• **Directions for this task**:
Read the records below and copy each line that contains "Pulsar".

• **Excerpted records**:
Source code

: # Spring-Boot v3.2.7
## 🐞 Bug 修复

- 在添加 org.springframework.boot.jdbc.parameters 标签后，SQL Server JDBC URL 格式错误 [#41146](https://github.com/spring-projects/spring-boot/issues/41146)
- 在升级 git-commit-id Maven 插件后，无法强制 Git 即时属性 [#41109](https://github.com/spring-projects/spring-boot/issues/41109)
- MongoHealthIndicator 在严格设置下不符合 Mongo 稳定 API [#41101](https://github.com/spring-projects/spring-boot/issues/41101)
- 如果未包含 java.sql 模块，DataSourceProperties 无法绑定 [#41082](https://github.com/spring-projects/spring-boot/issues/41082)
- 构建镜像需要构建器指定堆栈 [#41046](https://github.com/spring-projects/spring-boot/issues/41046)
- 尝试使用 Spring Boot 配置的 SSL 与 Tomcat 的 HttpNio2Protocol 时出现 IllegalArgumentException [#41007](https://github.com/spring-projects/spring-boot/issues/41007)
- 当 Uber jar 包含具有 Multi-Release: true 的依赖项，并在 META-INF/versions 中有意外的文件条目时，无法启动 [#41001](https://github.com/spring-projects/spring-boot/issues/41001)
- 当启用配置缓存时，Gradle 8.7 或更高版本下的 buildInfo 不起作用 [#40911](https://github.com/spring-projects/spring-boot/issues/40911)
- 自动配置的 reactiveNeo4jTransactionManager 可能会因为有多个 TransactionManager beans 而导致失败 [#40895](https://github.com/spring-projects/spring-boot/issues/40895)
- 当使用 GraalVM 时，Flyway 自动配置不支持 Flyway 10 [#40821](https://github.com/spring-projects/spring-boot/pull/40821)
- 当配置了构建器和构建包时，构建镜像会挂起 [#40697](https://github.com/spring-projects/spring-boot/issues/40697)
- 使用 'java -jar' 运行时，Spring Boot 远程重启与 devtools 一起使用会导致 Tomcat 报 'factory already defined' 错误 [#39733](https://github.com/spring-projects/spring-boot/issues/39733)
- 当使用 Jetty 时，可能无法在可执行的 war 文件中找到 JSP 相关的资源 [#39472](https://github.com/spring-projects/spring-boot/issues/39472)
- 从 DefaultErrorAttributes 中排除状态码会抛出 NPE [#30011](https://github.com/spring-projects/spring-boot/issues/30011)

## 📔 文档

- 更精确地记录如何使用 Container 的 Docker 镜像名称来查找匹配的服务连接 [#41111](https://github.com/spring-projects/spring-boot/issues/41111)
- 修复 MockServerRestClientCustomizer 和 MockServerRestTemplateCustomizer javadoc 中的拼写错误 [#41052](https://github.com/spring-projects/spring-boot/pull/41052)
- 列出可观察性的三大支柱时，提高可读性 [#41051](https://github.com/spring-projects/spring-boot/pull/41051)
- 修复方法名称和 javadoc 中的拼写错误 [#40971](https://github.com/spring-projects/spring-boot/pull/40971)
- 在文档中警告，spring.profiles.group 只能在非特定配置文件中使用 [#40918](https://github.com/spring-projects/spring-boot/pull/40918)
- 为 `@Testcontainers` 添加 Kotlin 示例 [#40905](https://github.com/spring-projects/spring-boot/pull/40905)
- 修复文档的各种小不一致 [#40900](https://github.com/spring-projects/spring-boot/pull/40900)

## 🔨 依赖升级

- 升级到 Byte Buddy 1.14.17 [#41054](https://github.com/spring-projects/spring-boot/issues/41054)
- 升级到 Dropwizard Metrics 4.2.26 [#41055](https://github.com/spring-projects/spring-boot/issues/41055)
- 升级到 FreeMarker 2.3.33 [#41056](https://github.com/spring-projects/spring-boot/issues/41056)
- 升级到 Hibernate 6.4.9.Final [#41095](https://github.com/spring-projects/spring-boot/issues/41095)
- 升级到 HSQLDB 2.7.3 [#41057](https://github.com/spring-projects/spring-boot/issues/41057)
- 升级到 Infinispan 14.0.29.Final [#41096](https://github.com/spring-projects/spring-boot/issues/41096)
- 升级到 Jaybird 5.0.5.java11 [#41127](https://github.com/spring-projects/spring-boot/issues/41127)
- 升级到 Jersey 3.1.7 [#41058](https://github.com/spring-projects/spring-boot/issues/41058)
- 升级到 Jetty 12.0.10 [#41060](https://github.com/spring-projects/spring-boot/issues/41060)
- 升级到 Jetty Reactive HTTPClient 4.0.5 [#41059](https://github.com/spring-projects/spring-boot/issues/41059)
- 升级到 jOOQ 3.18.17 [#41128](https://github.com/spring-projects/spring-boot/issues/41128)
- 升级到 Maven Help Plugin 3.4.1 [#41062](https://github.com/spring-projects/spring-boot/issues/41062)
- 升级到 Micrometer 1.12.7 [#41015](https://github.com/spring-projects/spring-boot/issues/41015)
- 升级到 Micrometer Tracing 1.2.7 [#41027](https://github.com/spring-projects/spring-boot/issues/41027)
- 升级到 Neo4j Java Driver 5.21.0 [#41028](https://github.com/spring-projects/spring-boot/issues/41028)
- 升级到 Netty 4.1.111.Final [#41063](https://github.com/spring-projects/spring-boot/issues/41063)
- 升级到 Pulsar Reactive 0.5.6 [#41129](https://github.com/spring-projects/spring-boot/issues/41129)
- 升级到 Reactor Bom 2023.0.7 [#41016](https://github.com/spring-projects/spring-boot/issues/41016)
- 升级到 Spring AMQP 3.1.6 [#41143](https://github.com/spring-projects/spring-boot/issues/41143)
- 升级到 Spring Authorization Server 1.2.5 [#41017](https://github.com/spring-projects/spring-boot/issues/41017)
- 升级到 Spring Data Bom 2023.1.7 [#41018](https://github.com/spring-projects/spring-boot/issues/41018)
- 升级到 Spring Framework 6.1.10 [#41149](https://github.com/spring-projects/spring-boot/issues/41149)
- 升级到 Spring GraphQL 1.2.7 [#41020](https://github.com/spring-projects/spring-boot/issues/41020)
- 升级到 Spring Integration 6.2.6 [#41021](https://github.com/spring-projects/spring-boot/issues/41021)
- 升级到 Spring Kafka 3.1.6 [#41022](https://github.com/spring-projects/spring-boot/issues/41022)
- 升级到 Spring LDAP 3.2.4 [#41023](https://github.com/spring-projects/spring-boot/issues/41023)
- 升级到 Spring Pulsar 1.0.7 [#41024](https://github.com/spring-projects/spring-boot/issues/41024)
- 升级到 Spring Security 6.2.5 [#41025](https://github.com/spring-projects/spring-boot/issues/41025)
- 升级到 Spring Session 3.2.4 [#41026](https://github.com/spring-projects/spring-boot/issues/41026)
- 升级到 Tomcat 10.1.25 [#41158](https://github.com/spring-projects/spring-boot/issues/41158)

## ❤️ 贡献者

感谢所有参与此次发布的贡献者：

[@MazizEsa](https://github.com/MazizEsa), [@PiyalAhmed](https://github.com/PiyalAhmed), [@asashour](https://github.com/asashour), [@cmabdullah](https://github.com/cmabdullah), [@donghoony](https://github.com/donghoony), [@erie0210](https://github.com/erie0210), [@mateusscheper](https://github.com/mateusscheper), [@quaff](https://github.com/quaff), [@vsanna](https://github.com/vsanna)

• **Worked solution**:
- 升级到 Pulsar Reactive 0.5.6 [#41129](https://github.com/spring-projects/spring-boot/issues/41129)
- 升级到 Spring Pulsar 1.0.7 [#41024](https://github.com/spring-projects/spring-boot/issues/41024)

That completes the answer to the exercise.